As I forcibly hammered into the head of my idiot step brother after he got himself arrested (broke into his school at midnight as a drunken prank): if you get arrested, the only thing you say is “I want to speak to a lawyer”.
Not “I didn’t do it”, not “I’m sorry”, not “it wasn’t me”, not “those aren’t mine”, not “I won’t do it again”, not “it was just a joke”.
If only Krispy Kreme would sell that delicious, crack like addiction know as glaze in either cups or squeeze pouches. My god, imagine a 4 ounce twist top squeeze pouch of glaze…my pancreas is spasming just thinking about it.
A lot of it is just hype (although it is fun to watch the donut machines). People in smallish cities on the west coast that don’t have Krispy Kreme stores travel to the nearest city that does, load up the trunk, and bring them home and sell them roadside. Fresh, they are an average donut (though a little processed tasting). After they’ve spent an hour or two in someones trunk and then a few hours roadside, and at 400-500% markup, they are not so hot at all.

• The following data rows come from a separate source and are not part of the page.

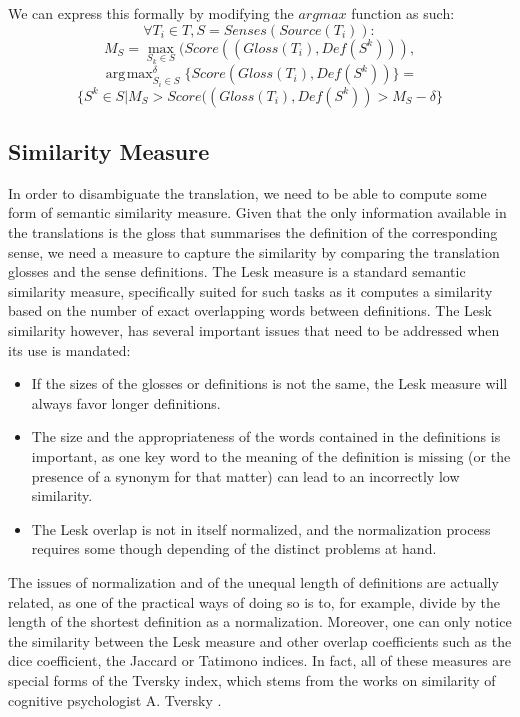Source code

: \documentclass[10pt,a4paper,twoside]{article}
\DeclareMathOperator*{\argmax}{arg\!\max}
\begin{document}
We can express this formally by modifying the \(argmax\) function as such:
\[
\forall T_i \in T, S=Senses(Source(T_i)): 
\]
\[
M_S = \max_{S_k\in S}(Score((Gloss(T_i),Def(S^k))),
\]
\[
\argmax_{S_i\in S}^\delta \{Score(Gloss(T_i),Def(S^k))\}=
\]
\[
\{S^k\in S|  M_S > Score((Gloss(T_i),Def(S^k)) > M_S-\delta \}
\]

\subsection{Similarity Measure}
In order to disambiguate the translation, we need to be able to compute some form of semantic similarity measure. Given that the only information available in the translations is the gloss that summarises the definition of the corresponding sense, we need a measure to capture the similarity by comparing the translation glosses and the sense definitions. The Lesk \cite{citeulike:625530} measure is a standard semantic similarity measure, specifically suited for such tasks as it computes a similarity based on the number of exact overlapping words between definitions. The Lesk similarity however, has several important issues that need to be addressed when its use is mandated: 
\begin{itemize}
	\item If the sizes of the glosses or definitions is not the same, the Lesk measure will always favor longer definitions.
	\item The size and the appropriateness of the words contained in the definitions is important, as one key word to the meaning of the definition is missing (or the presence of a synonym for that matter) can lead to an incorrectly low similarity.
	\item The Lesk overlap is not in itself normalized, and the normalization process requires some though depending of the distinct problems at hand.
\end{itemize}
 
 The issues of normalization and of the unequal length of definitions are actually related, as one of the practical ways of doing so is to, for example, divide by the length of the shortest definition as a normalization. Moreover, one can only notice the similarity between the Lesk measure and other overlap coefficients such as the dice coefficient, the Jaccard or Tatimono indices. In fact, all of these measures are special forms of the Tversky index, which stems from the works on similarity of cognitive psychologist A. Tversky \cite{tversky77similarity}.
\end{document}
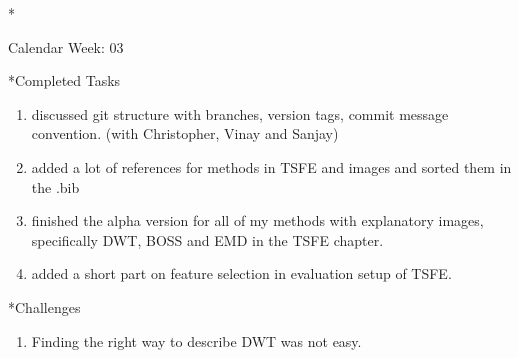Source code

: \documentclass[11pt,a4paper]{article}
\begin{document}
\newpage
\begin{section}*{Calendar Week: 03 \hfill \date{22 January, 2021}}
	
	\begin{subsection}*{Completed Tasks}
		\begin{enumerate}
			\item discussed git structure with branches, version tags, commit message convention. (with Christopher, Vinay and Sanjay)
			\item added a lot of references for methods in TSFE and images and sorted them in the .bib
			\item finished the alpha version for all of my methods with explanatory images, specifically DWT, BOSS and EMD in the TSFE chapter.
			\item added a short part on feature selection in evaluation setup of TSFE.
		\end{enumerate}
	\end{subsection}
	
	\begin{subsection}*{Challenges}
		\begin{enumerate}
			\item Finding the right way to describe DWT was not easy.
		\end{enumerate}
	\end{subsection}
	
\end{section}
\end{document}
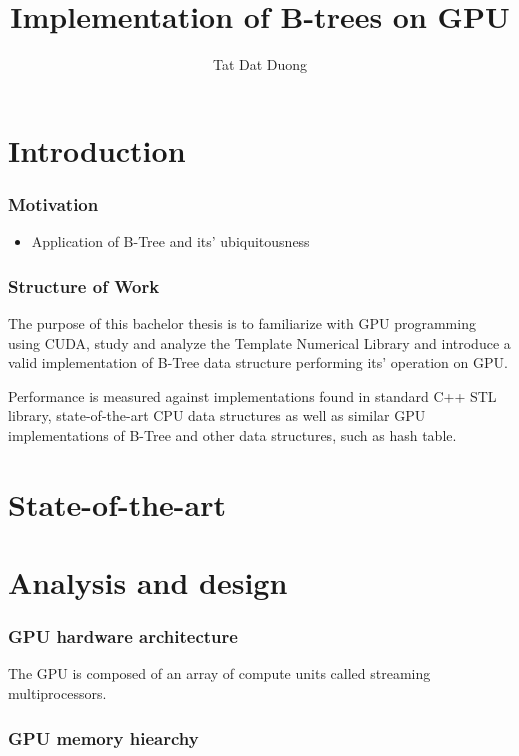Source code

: \documentclass[thesis=B,english]{FITthesis}[2019/12/23]
\title{Implementation of B-trees on GPU}
\author{Tat Dat Duong} %
\begin{document}

\chapter{Introduction}

\subsection{Motivation}
\begin{itemize}
	\item Application of B-Tree and its' ubiquitousness
\end{itemize}

\subsection{Structure of Work}
The purpose of this bachelor thesis is to familiarize with GPU programming using CUDA, study and analyze the Template Numerical Library and introduce a valid implementation of B-Tree data structure performing its' operation on GPU.

Performance is measured against implementations found in standard C++ STL library, state-of-the-art CPU data structures as well as similar GPU implementations of B-Tree and other data structures, such as hash table.


\chapter{State-of-the-art}

\chapter{Analysis and design}

\subsection{GPU hardware architecture}

The GPU is composed of an array of compute units called streaming multiprocessors.

\subsection{GPU memory hiearchy}
\end{document}

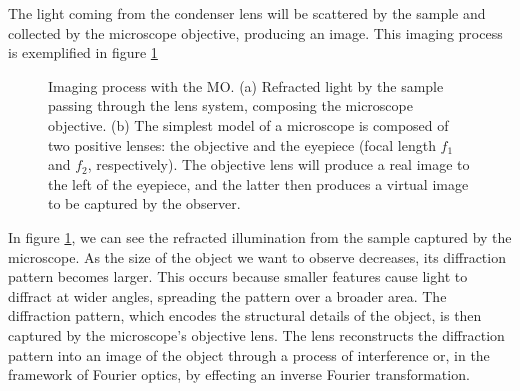 \documentclass[letterpaper,12pt,oneside]{book}
\begin{document}
The light coming from the condenser lens will be scattered by the sample and collected by the microscope objective, producing an image. This imaging process is exemplified in figure \ref{imagingprocess}
\begin{figure}[H]
    \centering
     \qquad
    \caption{Imaging process with the MO. (a) Refracted light by the sample passing through the lens system, composing the microscope objective. (b) The simplest model of a microscope is composed of two positive lenses: the objective and the eyepiece (focal length $f_1$ and $f_2$, respectively). The objective lens will produce a real image to the left of the eyepiece, and the latter then produces a virtual image to be captured by the observer. }
    \label{imagingprocess}%
\end{figure}
In figure \ref{imagingprocess}, we can see the refracted illumination from the sample captured by the microscope. As the size of the object we want to observe decreases, its diffraction pattern becomes larger. This occurs because smaller features cause light to diffract at wider angles, spreading the pattern over a broader area. The diffraction pattern, which encodes the structural details of the object, is then captured by the microscope's objective lens. The lens reconstructs the diffraction pattern into an image of the object through a process of interference or, in the framework of Fourier optics, by effecting an inverse Fourier transformation. \\
\end{document}
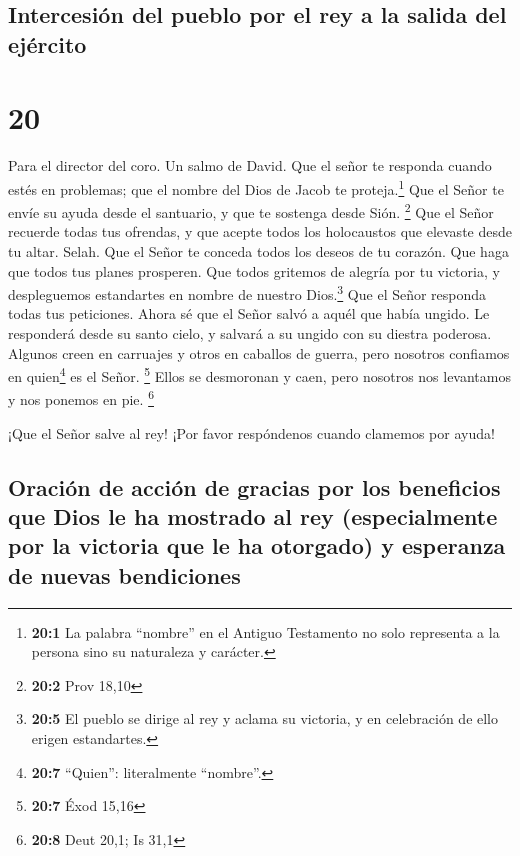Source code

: \hypertarget{intercesiuxf3n-del-pueblo-por-el-rey-a-la-salida-del-ejuxe9rcito}{%
\subsection{Intercesión del pueblo por el rey a la salida del
ejército}\label{intercesiuxf3n-del-pueblo-por-el-rey-a-la-salida-del-ejuxe9rcito}}

\hypertarget{section-19}{%
\section{20}\label{section-19}}

Para el director del coro. Un salmo de David.  Que el
señor te responda cuando estés en problemas; que el nombre del Dios de
Jacob te proteja.\footnote{\textbf{20:1} La palabra ``nombre'' en el
  Antiguo Testamento no solo representa a la persona sino su naturaleza
  y carácter.}  Que el Señor te envíe su ayuda desde el
santuario, y que te sostenga desde Sión. \footnote{\textbf{20:2} Prov
  18,10}  Que el Señor recuerde todas tus ofrendas, y que
acepte todos los holocaustos que elevaste desde tu altar. Selah.
 Que el Señor te conceda todos los deseos de tu corazón.
Que haga que todos tus planes prosperen.  Que todos
gritemos de alegría por tu victoria, y despleguemos estandartes en
nombre de nuestro Dios.\footnote{\textbf{20:5} El pueblo se dirige al
  rey y aclama su victoria, y en celebración de ello erigen estandartes.}
Que el Señor responda todas tus peticiones.  Ahora sé que
el Señor salvó a aquél que había ungido. Le responderá desde su santo
cielo, y salvará a su ungido con su diestra poderosa. 
Algunos creen en carruajes y otros en caballos de guerra, pero nosotros
confiamos en quien\footnote{\textbf{20:7} ``Quien'': literalmente
  ``nombre''.} es el Señor. \footnote{\textbf{20:7} Éxod 15,16}
 Ellos se desmoronan y caen, pero nosotros nos levantamos
y nos ponemos en pie. \footnote{\textbf{20:8} Deut 20,1; Is 31,1}

 ¡Que el Señor salve al rey! ¡Por favor respóndenos cuando
clamemos por ayuda!

\hypertarget{oraciuxf3n-de-acciuxf3n-de-gracias-por-los-beneficios-que-dios-le-ha-mostrado-al-rey-especialmente-por-la-victoria-que-le-ha-otorgado-y-esperanza-de-nuevas-bendiciones}{%
\subsection{Oración de acción de gracias por los beneficios que Dios le
ha mostrado al rey (especialmente por la victoria que le ha otorgado) y
esperanza de nuevas
bendiciones}\label{oraciuxf3n-de-acciuxf3n-de-gracias-por-los-beneficios-que-dios-le-ha-mostrado-al-rey-especialmente-por-la-victoria-que-le-ha-otorgado-y-esperanza-de-nuevas-bendiciones}}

Some of us have, and agree with you, but good donuts are hard to find in my places. The best donuts I’ve ever had were at Oram’s Donut Shop in Beaver Falls, PA. As of 2010, the parking meters there still took nickels, and 9 grad students were able to eat lunch (burgers, fries, and shakes) for under $30.
Of course, I live near Boston, where you can’t spit within hitting at least 2 Dunkin Donuts locations, and I do have a fondness for them even though they aren’t in the “good donuts” category either.
They used to be just incredible melt in your mouth goodness, but yeah, there’s something chemical about them now. I think they have changed, I think it’s in the last ten years, and I’m willing to blame them going public and focusing on expansion and profit maximization. I wonder if they changed the glaze to survive a wider distribution network. I have no facts to back this up.
When I was a kid, we took Saturday morning family bike rides to get KK. Our elementary school classes took trips to the plant to watch the donuts being made.
We used to walk to there from Porter square as an occasional treat. Had to get up early as they could sell out by 8:30 some mornings. I had a few late start hungover stumbles that ended in disappointment.
Their non-human physiology reacts to krispy kreme flakes like a normal primate’s would to meth (it would explain the cop-donut association and all of the psychotic antisocial behaviors).